只听那二管事道,“那公公看着和气,小的也就大着胆子问了。他说是赐婚圣旨,让小的快些来给老太君报喜……”
所有人的目光都转向了明思。
四夫人呆了呆,也反应过来,脸色一白,一把捉住明思,惊慌失措道,“囡囡,该不是……该不是要让你进宫吧?”
她之所以这般想也不足为奇。
谁都知道胡人风俗散漫,连姑侄同伺一君的都有过。明思不过是和离之妇,纳入宫中也不是没可能。
不仅是四夫人,此刻厅中倒有一大半人如是猜想。
三夫人脸色“唰”地苍白,惊慌地望向明思,因心中惊惧忧心,一时忘形脱口,“思儿,可是?”

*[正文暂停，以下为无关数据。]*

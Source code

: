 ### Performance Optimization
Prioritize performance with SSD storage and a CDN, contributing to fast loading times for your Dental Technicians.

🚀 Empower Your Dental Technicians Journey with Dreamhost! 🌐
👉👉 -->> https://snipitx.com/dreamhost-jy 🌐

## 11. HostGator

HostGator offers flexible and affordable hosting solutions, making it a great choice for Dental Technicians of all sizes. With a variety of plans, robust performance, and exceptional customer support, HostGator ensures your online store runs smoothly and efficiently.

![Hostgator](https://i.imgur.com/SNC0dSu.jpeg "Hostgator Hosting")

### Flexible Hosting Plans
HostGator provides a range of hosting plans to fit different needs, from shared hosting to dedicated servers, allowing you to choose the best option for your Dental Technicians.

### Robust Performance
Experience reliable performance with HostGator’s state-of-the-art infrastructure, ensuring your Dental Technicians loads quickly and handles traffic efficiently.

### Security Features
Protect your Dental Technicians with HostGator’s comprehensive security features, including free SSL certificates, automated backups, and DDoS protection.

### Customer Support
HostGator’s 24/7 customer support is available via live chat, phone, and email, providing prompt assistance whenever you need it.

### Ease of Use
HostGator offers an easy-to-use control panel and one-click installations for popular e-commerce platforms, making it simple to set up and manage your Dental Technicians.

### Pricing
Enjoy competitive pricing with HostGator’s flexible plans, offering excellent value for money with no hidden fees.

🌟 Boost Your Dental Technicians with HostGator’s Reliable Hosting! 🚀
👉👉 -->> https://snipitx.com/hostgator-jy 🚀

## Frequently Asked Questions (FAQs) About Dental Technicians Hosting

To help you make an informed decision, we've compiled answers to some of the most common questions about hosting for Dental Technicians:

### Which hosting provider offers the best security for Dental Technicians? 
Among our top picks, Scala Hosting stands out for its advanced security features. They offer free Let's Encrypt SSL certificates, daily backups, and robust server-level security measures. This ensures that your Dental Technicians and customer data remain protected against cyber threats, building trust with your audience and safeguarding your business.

明思望了她一眼,摇了摇头,转首看着四夫人,“是给我赐婚,不过并非进宫,而是赐婚睿亲王府。”
“都愣着作甚?还不准备接旨。”老太君站了起来。
一言既出,众人才醒悟过来,赶紧各自准备。
如今两位老爷虽不用穿朝服,女眷也不必着命妇大妆,但还是要换身得体的衣物才是,这厅中还得摆供桌案几……
于是,顷刻间,两位老爷和老太君吩咐下人办事,夫人小姐们则急急回房整妆。